(INSTRUCTIONS FOR THE TASK) Below are the records; copy out every line that holds the word "нажмите".

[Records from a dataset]
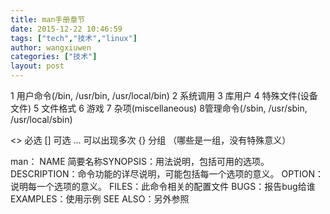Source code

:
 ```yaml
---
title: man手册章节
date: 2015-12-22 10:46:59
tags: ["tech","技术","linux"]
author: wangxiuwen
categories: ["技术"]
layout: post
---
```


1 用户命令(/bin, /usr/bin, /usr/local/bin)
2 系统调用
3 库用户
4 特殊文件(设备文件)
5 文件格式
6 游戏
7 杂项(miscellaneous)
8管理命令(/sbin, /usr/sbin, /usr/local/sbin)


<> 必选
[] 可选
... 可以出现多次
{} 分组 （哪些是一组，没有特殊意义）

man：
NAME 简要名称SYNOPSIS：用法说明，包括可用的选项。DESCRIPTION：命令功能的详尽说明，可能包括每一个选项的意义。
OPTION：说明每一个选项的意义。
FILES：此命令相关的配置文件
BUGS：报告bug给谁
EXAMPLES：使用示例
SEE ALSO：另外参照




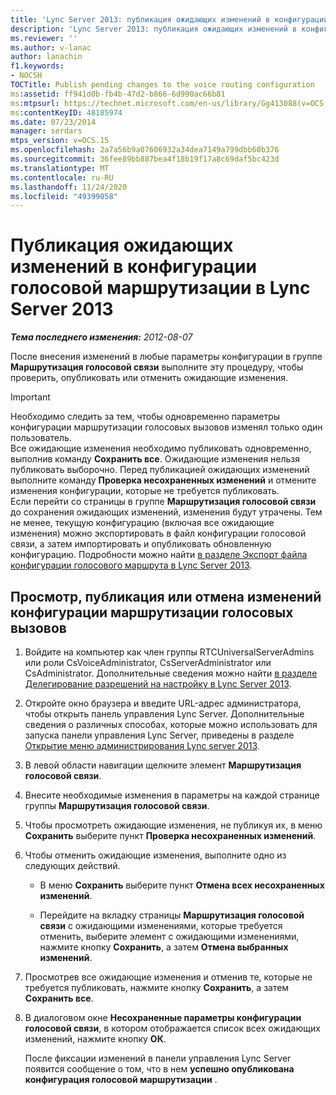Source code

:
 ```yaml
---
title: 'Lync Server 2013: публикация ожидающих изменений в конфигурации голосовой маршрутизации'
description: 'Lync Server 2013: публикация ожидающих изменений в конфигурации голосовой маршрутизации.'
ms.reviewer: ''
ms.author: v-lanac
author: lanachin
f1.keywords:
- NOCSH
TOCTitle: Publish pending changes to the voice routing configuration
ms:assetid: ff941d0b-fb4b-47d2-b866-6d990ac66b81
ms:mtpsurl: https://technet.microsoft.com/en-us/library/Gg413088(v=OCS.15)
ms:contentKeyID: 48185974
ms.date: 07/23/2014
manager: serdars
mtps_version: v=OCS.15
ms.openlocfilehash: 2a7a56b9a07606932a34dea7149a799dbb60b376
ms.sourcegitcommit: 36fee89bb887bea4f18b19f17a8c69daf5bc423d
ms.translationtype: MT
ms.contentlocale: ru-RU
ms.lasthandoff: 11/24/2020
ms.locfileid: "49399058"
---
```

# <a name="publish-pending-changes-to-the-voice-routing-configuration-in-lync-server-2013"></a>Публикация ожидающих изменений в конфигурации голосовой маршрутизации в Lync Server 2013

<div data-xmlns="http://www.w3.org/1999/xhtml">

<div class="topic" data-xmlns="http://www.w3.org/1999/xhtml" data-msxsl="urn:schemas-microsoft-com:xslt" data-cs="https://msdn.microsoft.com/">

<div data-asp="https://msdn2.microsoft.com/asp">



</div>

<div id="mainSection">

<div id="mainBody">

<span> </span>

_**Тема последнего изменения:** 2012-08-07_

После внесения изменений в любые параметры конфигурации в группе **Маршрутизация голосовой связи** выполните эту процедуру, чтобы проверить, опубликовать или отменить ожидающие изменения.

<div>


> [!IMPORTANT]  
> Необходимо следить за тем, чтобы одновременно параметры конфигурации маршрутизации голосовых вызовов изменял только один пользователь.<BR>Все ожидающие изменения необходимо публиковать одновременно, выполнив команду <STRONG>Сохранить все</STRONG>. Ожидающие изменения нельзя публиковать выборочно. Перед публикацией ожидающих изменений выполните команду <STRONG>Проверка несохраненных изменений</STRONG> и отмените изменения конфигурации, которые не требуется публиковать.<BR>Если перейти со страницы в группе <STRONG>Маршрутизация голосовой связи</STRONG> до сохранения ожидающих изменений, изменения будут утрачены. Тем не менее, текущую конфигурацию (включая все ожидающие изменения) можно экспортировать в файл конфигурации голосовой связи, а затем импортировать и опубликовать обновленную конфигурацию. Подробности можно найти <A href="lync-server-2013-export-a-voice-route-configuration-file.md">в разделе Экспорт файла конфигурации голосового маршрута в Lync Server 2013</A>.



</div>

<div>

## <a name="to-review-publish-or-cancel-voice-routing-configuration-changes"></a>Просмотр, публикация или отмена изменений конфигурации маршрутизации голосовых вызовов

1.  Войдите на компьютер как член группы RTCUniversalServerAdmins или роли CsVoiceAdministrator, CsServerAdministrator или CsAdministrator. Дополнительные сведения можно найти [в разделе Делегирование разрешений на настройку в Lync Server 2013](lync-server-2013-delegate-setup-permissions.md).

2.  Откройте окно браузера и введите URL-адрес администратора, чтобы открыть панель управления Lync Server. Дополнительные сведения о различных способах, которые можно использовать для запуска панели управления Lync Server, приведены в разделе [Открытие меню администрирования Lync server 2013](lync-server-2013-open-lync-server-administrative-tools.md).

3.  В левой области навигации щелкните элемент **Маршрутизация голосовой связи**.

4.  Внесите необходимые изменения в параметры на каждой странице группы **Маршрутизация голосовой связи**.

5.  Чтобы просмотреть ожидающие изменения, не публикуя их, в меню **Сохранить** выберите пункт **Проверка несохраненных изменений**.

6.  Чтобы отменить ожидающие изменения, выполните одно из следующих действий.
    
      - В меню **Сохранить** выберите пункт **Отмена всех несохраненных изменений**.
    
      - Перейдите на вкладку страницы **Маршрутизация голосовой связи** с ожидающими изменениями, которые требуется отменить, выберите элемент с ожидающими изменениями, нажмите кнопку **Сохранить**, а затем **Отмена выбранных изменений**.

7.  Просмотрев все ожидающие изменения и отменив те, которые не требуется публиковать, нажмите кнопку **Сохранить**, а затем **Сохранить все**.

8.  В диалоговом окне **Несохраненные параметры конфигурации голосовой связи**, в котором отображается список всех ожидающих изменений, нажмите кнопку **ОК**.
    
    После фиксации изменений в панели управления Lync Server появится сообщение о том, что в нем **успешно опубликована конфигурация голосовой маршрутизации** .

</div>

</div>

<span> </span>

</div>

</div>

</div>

(ANSWER TO THIS EXERCISE)
      - Перейдите на вкладку страницы **Маршрутизация голосовой связи** с ожидающими изменениями, которые требуется отменить, выберите элемент с ожидающими изменениями, нажмите кнопку **Сохранить**, а затем **Отмена выбранных изменений**.
7.  Просмотрев все ожидающие изменения и отменив те, которые не требуется публиковать, нажмите кнопку **Сохранить**, а затем **Сохранить все**.
8.  В диалоговом окне **Несохраненные параметры конфигурации голосовой связи**, в котором отображается список всех ожидающих изменений, нажмите кнопку **ОК**.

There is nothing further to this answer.